España ya está en los dieciseisavos de final del Mundial 2026 como primera del Grupo H, pero el billete tuvo un coste físico y futbolístico altísimo. La selección de Luis de la Fuente se llevó una victoria mínima por cero goles a uno ante Uruguay en el Estadio Akron de Guadalajara, tras un encuentro de alta tensión que el propio seleccionador español no dudó en calificar como las antípodas del fútbol. La Roja venció pero volvió a dejar dudas en su juego debido a una circulación lenta que recordó al debut y a una versión muy gris de Lamine Yamal, quien estuvo vigilado de cerca por el asfixiante marcaje al hombre planteado por el seleccionador uruguayo, Marcelo Bielsa. El único gol del encuentro llegó al borde del descanso, en el minuto 42, cuando Álex Baena aprovechó un balón al área de Marcos Llorente y castigó un grave error del veterano guardameta Fernando Muslera, quien acabó sustituido en el intermedio por Rochet, en un castigo insólito de Bielsa.
En la segunda mitad el partido se convirtió en una auténtica batalla de trincheras en la que el colegiado estadounidense Ismail Elfath permitió una dureza extrema que desquició al combinado español. España no se amedrentó y con la entrada de Dani Olmo ganó llegada, aunque el jugador del Barcelona perdonó una ocasión clarísima a media hora del final. En el tramo definitivo, Ferran Torres estrelló un balón en el larguero mientras una Uruguay impotente y desquiciada acababa el choque con Agustín Canobbio expulsado por roja directa en el minuto 95, tras propinar una durísima entrada a Pau Cubarsí, una de tantas rompepiernas del último tramo del encuentro.
La peor noticia para España, más allá de la falta de brillo, fue el parte de guerra médico, ya que Yeremy Pino se retiró con una grave lesión en la clavícula que podría dejarle fuera del Mundial y Nico Williams terminó el choque con molestias. Como nota positiva, De la Fuente encadena 34 partidos invicto al frente de la selección, superando el récord histórico de Brasil, y ya espera su cruce de dieciseisavos bajo los focos de Hollywood el próximo 2 de julio, presumiblemente ante Austria o Argelia.
La hazaña de Cabo Verde
Al término del encuentro, Luis de la Fuente se mostró orgulloso del carácter de sus jugadores pero visiblemente molesto con la propuesta uruguaya, explicando que el rival les había llevado "al límite" con una "dureza extrema". El seleccionador destacó que, pese a las circunstancias de un partido muy incómodo, habían logrado mantener el nivel de concentración sin entrar en provocaciones. De la Fuente lamentó profundamente que Pino pueda decir adiós al Mundial por su lesión de hombro y reconoció que, aunque le gustaría mejorar "en la fluidez, la velocidad de juego", se marcha satisfecho por el liderato. El técnico riojano también defendió a Pedri de las críticas por su rendimiento respecto al Barcelona, y explicó que el canario tiene que "adaptarse a jugar de una manera diferente a la que juega en su club, porque aquí la demanda es otra".
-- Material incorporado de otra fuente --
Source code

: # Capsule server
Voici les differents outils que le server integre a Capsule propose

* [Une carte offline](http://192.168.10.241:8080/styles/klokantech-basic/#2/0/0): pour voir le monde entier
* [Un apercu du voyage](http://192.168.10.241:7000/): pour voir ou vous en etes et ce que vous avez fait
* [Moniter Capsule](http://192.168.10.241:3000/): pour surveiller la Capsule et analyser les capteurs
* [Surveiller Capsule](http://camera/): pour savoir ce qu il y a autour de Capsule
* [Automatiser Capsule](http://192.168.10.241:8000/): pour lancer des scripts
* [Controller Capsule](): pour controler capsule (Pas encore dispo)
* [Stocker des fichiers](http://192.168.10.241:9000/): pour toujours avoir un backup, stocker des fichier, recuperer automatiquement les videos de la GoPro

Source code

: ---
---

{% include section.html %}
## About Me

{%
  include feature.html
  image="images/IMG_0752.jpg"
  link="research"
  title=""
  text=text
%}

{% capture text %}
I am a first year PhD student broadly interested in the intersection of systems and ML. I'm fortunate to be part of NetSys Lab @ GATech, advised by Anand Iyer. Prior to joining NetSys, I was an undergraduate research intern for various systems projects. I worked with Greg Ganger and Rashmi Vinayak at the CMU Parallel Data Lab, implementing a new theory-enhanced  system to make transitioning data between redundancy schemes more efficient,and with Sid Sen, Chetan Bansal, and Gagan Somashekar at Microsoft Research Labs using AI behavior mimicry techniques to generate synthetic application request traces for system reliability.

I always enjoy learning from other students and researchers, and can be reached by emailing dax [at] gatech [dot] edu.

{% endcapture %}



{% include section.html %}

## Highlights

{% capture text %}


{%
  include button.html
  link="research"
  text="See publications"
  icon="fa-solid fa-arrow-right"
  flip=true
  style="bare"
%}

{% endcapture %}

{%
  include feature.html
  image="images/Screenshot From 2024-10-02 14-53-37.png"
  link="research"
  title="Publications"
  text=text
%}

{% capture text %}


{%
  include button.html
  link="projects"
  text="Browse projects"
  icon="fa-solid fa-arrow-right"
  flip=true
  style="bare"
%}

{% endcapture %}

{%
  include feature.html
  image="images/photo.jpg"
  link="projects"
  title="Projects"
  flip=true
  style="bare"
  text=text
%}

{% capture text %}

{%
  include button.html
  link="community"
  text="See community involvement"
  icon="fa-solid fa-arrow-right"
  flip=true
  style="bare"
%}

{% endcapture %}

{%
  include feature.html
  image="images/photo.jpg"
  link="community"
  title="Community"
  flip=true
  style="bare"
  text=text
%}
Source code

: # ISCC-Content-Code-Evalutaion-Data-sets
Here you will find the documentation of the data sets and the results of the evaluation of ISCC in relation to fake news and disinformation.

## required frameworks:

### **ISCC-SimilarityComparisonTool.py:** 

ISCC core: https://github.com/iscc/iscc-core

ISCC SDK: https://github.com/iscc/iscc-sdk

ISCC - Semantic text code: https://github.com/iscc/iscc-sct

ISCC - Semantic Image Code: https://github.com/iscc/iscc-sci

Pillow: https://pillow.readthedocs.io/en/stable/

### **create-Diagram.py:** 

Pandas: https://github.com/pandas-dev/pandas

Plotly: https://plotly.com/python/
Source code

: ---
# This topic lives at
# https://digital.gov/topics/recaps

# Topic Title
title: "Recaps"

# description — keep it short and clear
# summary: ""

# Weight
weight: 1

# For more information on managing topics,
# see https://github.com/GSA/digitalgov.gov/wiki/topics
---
La gran campanada del grupo H la dio la humilde y debutante selección de Cabo Verde, que hizo historia al clasificarse para los dieciseisavos de final tras empatar sin goles ante Arabia Saudí en Houston. Los Tiburones Azules avanzan a la siguiente ronda como invictos y emulando a la mítica Italia del Mundial de España 1982 al lograr el billete a las eliminatorias tras sumar tres empates en tres partidos. El conjunto africano fue muy superior en la segunda mitad a una poco ambiciosa Arabia Saudí y dispuso de las mejores ocasiones, sobre todo en un mano a mano de Laros Duarte que desbarató el meta Al Owais. Tras el pitido final se desató la euforia en las filas de Cabo Verde, que se despide de la fase de grupos habiendo plantado cara a la campeona de Europa y a una bicampeona mundial. Aunque su próximo rival será Argentina y seguir avanzando parece una quimera, la alegría ya es total en la pequeña isla africana, mientras que Uruguay firma un fracaso estrepitoso y regresa a casa a las primeras de cambio repitiendo la pesadilla de Catar 2022.